Dinner with Jimmy and Angelique is lovely but a little tricky as I've already started to watch what I'm eating and avoiding certain things (shelfish, mayo, chocolate mousse, caffeine, wine etc). I think they're on to us.

Saturday 16th March

Nothing like a trip to Waterstones to check out baby books and a couple of hours on Pintrest to get you very excited about all things Baby related!

Sunday 17th March

My breasts remain very sore and tender. Hugging is becoming a little issue. Need to figure out how to master the air-hug for the next 8 weeks as to not give the game away.

I end up speaking to Mom, Dad and my best mate Janine and feel like a bit fat liar when saying "Nope, no news this end. Same old. Same old"...not sure I can keep this up for another 8 weeks!

Monday 18th March

Kez is coming to stay tonight and I'm not sure I can keep this secret.
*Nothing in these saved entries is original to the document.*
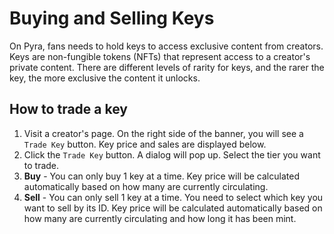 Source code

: # Buying and Selling Keys

On Pyra, fans needs to hold keys to access exclusive content from creators. Keys are non-fungible tokens (NFTs) that represent access to a creator's private content. There are different levels of rarity for keys, and the rarer the key, the more exclusive the content it unlocks.

## How to trade a key

1. Visit a creator's page. On the right side of the banner, you will see a `Trade Key` button. Key price and sales are displayed below.
2. Click the `Trade Key` button. A dialog will pop up. Select the tier you want to trade. 
3. **Buy** - You can only buy 1 key at a time. Key price will be calculated automatically based on how many are currently circulating.
4. **Sell** - You can only sell 1 key at a time. You need to select which key you want to sell by its ID. Key price will be calculated automatically based on how many are currently circulating and how long it has been mint.
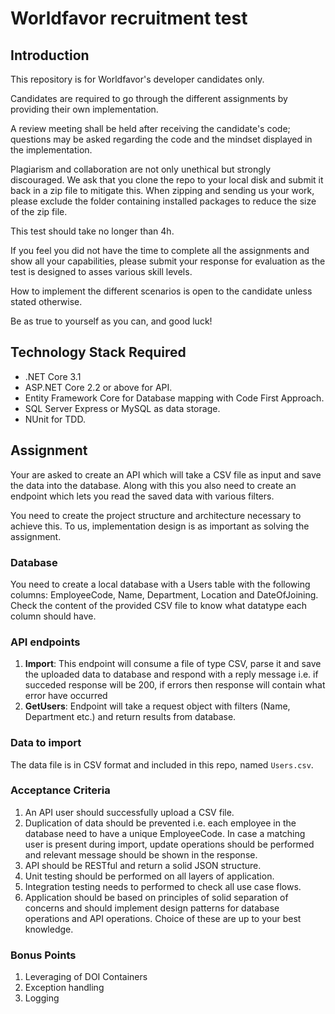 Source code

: # Worldfavor recruitment test

## Introduction
This repository is for Worldfavor's developer candidates only.

Candidates are required to go through the different assignments by providing their own implementation. 

A review meeting shall be held after receiving the candidate's code; questions may be asked regarding the code and the mindset displayed in the implementation.

Plagiarism and collaboration are not only unethical but strongly discouraged. We ask that you clone the repo to your local disk and submit it back in a zip file to mitigate this. When zipping and sending us your work, please exclude the folder containing installed packages to reduce the size of the zip file.

This test should take no longer than 4h.

If you feel you did not have the time to complete all the assignments and show all your capabilities, please submit your response for evaluation as the test is designed to asses various skill levels.

How to implement the different scenarios is open to the candidate unless stated otherwise.

Be as true to yourself as you can, and good luck!

## Technology Stack Required
- .NET Core 3.1
- ASP.NET Core 2.2 or above for API.
- Entity Framework Core for Database mapping with Code First Approach.
- SQL Server Express or MySQL as data storage.
- NUnit for TDD.

## Assignment
Your are asked to create an API which will take a CSV file as input and save the data into the database. Along with this you also need to create an endpoint which lets you read the saved data with various filters. 

You need to create the project structure and architecture necessary to achieve this. To us, implementation design is as important as solving the assignment.

### Database
You need to create a local database with a Users table with the following columns: EmployeeCode, Name, Department, Location and DateOfJoining. Check the content of the provided CSV file to know what datatype each column should have.

### API endpoints
1)	__Import__: This endpoint will consume a file of type CSV, parse it and save the uploaded data to database and respond with a reply message i.e. if succeded response will be 200, if errors then response will contain what error 
have occurred
2)	__GetUsers__: Endpoint will take a request object with filters (Name, Department etc.) and return results from database.

### Data to import
The data file is in CSV format and included in this repo, named `Users.csv`.

### Acceptance Criteria
1)	An API user should successfully upload a CSV file.
2)	Duplication of data should be prevented i.e. each employee in the database need to have a unique EmployeeCode. In case a matching user is present during import, update operations should be performed and relevant message should be shown in the response.
3)	API should be RESTful and return a solid JSON structure.
4)	Unit testing should be performed on all layers of application.
5)	Integration testing needs to performed to check all use case flows.
6)	Application should be based on principles of solid separation of concerns and should implement design patterns for database operations and API operations. Choice of these are up to your best knowledge.

### Bonus Points
1)	Leveraging of DOI Containers
2)	Exception handling
3)	Logging
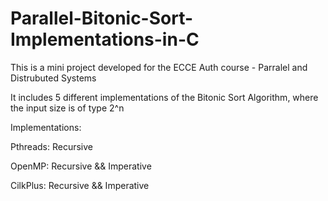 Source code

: # Parallel-Bitonic-Sort-Implementations-in-C

This is a mini project developed for the ECCE Auth course - Parralel and Distrubuted Systems

It includes 5 different implementations of the Bitonic Sort Algorithm, where the input size is of type 2^n

Implementations:

Pthreads: Recursive

OpenMP:   Recursive && Imperative

CilkPlus: Recursive && Imperative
I so badly want to tell her but over the weekend we decide that it would be nice to tell her and Mornay when we stay with them over the Easter break.

Lips are sealed!

Tuesday 19th March

Travelling into work together, Kez says to me "...hurry up already, I want to be an Aunty". Be careful what you wish for big sister :-)

While sitting in a meeting at work a thought enters my head: there is a little being growing in my belly and I suddenly feel as if I'm part of my own little gang of two.

Wednesday 20th March

I'm starting to relax a little. My growing pains seem to have settled into a pattern already; the loo beckons about 12 times a day with my first wake up call at 4am. Cramps between 4pm - 7pm. And I can't keep my eyes open past 9:30pm. I've developed the thirst of a camel almost overnight (explains the double digit visits to the loo!).

Having dinner with my team tonight and I'm dreading how to fob off why I'm not drinking with them.